Before Scholz’s visit to Beijing, the German government had agreed to let China’s COSCO Shipping Ports buy a stake in Hamburg Container Terminal, Germany’s largest port.
Anna Lührmann, Minister of State for Europe, said Beijing has made it clear that it is ready to take economic measures to achieve its political goals. Therefore, allowing the sale of shares in the Hamburg Container Terminal will facilitate China’s use of critical infrastructure in Germany and Europe for political purposes.
Secretary of State at the Federal Foreign Office Susanne Baumann wrote a letter to Scholz’s Chief of Staff, Wolfgang Schmidt, saying that the agreement with COSCO increases the strategic influence of the Chinese Communist Party (CCP) over Germany and Europe and increases Germany’s dependence on China.
According to Da Ji Yuan, the Ukraine war exposed Germany’s decades of dependence on Russian gas.
Now, many in the German government fear that if war breaks out in the Taiwan Strait, Germany could suffer further damage from its deeper dependence on China. Because China has long been one of Germany’s largest markets for machinery, chemicals, and automobiles.
The head of the German domestic intelligence service, Thomas Haldenwang, summarized the concern at a hearing in the House of Commons last month.
He said that in the long run, China poses a much greater security threat to Germany than Russia. He thinks Russia is just a storm, while China is climate change.
Friedrich Merz, chairman of the Christian Democratic Union (CDU) party, advocates that Germany should seriously consider warnings from intelligence agencies about the dangers of dependence on China.

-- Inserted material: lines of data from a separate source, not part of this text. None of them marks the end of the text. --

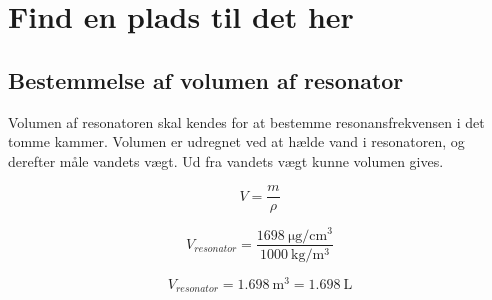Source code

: \chapter{Find en plads til det her}

\section{Bestemmelse af volumen af resonator}

Volumen af resonatoren skal kendes for at bestemme resonansfrekvensen i det tomme kammer. Volumen er udregnet ved at hælde vand i resonatoren, og derefter måle vandets vægt. Ud fra vandets vægt kunne volumen gives. 

\begin{equation}
  V=\frac{m}{\rho}
\end{equation}

\begin{equation}
V_{resonator}=\frac{\SI{1698}{\micro\gram \per \centi\meter^{3}}}{\SI{1000}{\kilo \gram \per \meter^{3}}}
\end{equation}

\begin{equation}
	V_{resonator}={\SI{1.698}{\meter^{3}}}={\SI{1.698}{\liter}}
\end{equation}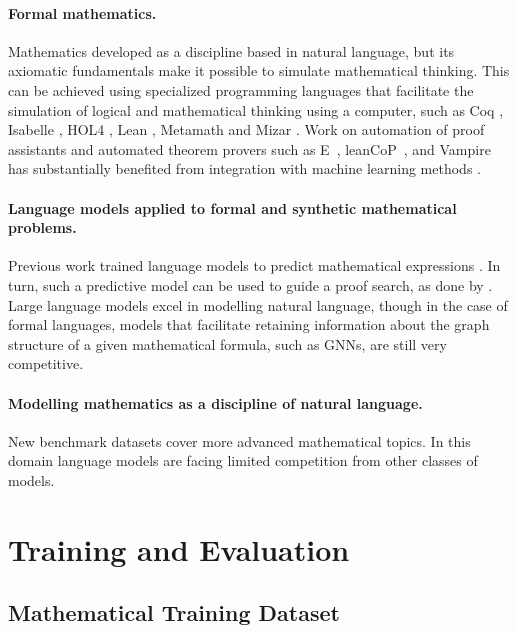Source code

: \paragraph{Formal mathematics.} Mathematics developed as a discipline based in natural language, but its axiomatic fundamentals make it possible to simulate mathematical thinking. This can be achieved using specialized programming languages that facilitate the simulation of logical and mathematical thinking using a computer, such as Coq \citep{coq}, Isabelle \citep{isabelle}, HOL4 \citep{hollight}, Lean \citep{lean}, Metamath \citep{metamath} and Mizar \citep{mizar}. Work on automation of proof assistants and automated theorem provers such as E~\citep{eprover}, leanCoP~\citep{leancop}, and Vampire~\citep{vampire} has substantially benefited from integration with machine learning methods \citep{deepmath, enigma, isarstep, gptf, rlcop}.

\paragraph{Language models applied to formal and synthetic mathematical problems.} 

Previous work trained language models to predict mathematical expressions \cite{skip_trees, isarstep, gptf, lime2021, han2022pact,formal_curriculum,thor,autoform_llm}. In turn, such a predictive model can be used to guide a proof search, as done by \cite{gptf}. Large language models excel in modelling natural language, though in the case of formal languages, models that facilitate retaining information about the graph structure of a given mathematical formula, such as GNNs, are still very competitive.

\paragraph{Modelling mathematics as a discipline of natural language.} New benchmark datasets \citep{MATH, naturalproof} cover more advanced mathematical topics. In this domain language models are facing limited competition from other classes of models.

\section{Training and Evaluation}
\subsection{Mathematical Training Dataset}
\label{sec:pretraining_data}


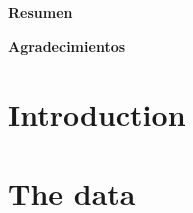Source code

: \documentclass[phd, titlesmallcaps, copyrightpage]{mqthesis}
\numberwithin{equation}{chapter}
\begin{document}
\newpage

\thispagestyle{empty}
{\Huge \bf \vspace*{5 ex} Resumen}

\vspace*{8 ex}%
%
\newpage

\thispagestyle{empty}
{\Huge \bf \vspace*{5 ex} Agradecimientos}
\vspace*{8 ex}%
%
\newpage

\tableofcontents
\listoffigures
\listoftables

\chapter{Introduction}
%
%
%



 


%
%
%
%

%
%
%
%
%

%


\chapter{The data}

%
\end{document}
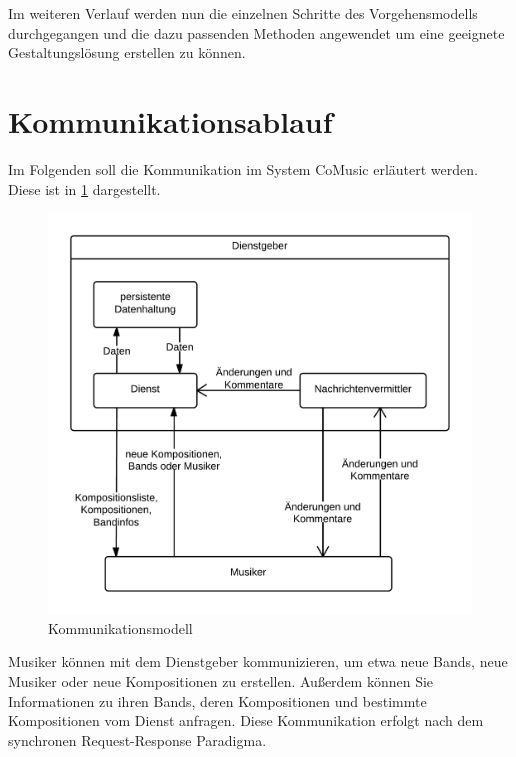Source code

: \documentclass[12pt]{scrartcl}
\begin{document}
Im weiteren Verlauf werden nun die einzelnen Schritte des Vorgehensmodells durchgegangen und die dazu passenden Methoden angewendet um eine geeignete Gestaltungslösung erstellen zu können.


\section{Kommunikationsablauf}



Im Folgenden soll die Kommunikation im System CoMusic erläutert werden. Diese ist in \ref{fig:kommunikationsmodell} dargestellt.

\begin{figure}[H]
\centering
\includegraphics[scale=.25]{figures/kommunikationsmodell}
\caption{Kommunikationsmodell}
\label{fig:kommunikationsmodell}
\end{figure}

Musiker können mit dem Dienstgeber kommunizieren, um etwa neue Bands, neue Musiker oder neue Kompositionen zu erstellen. Außerdem können Sie Informationen zu ihren Bands, deren Kompositionen und bestimmte Kompositionen vom Dienst anfragen. Diese Kommunikation erfolgt nach dem synchronen Request-Response Paradigma.
\end{document}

The Green Party’s foreign minister, Annalena Baerbock, told business leaders that Germany could no longer act on business priorities without taking into account the long-term risks and dependencies.
Robert Habeck, Vice Chancellor of Germany, Federal Minister for Economic Affairs and Climate Action, has said that it is time to stop being naive in dealings between Germany and Beijing.
German President Frank-Walter Steinmeier said that Germany must learn from the war between Russia and Ukraine by reducing its one-sided dependence, especially on China.
Steinmeier’s views are shared by many in the business world, especially the Confederation of German Industry (BDI) and many small and medium-sized companies that are facing increasingly unfair competition in the Chinese market.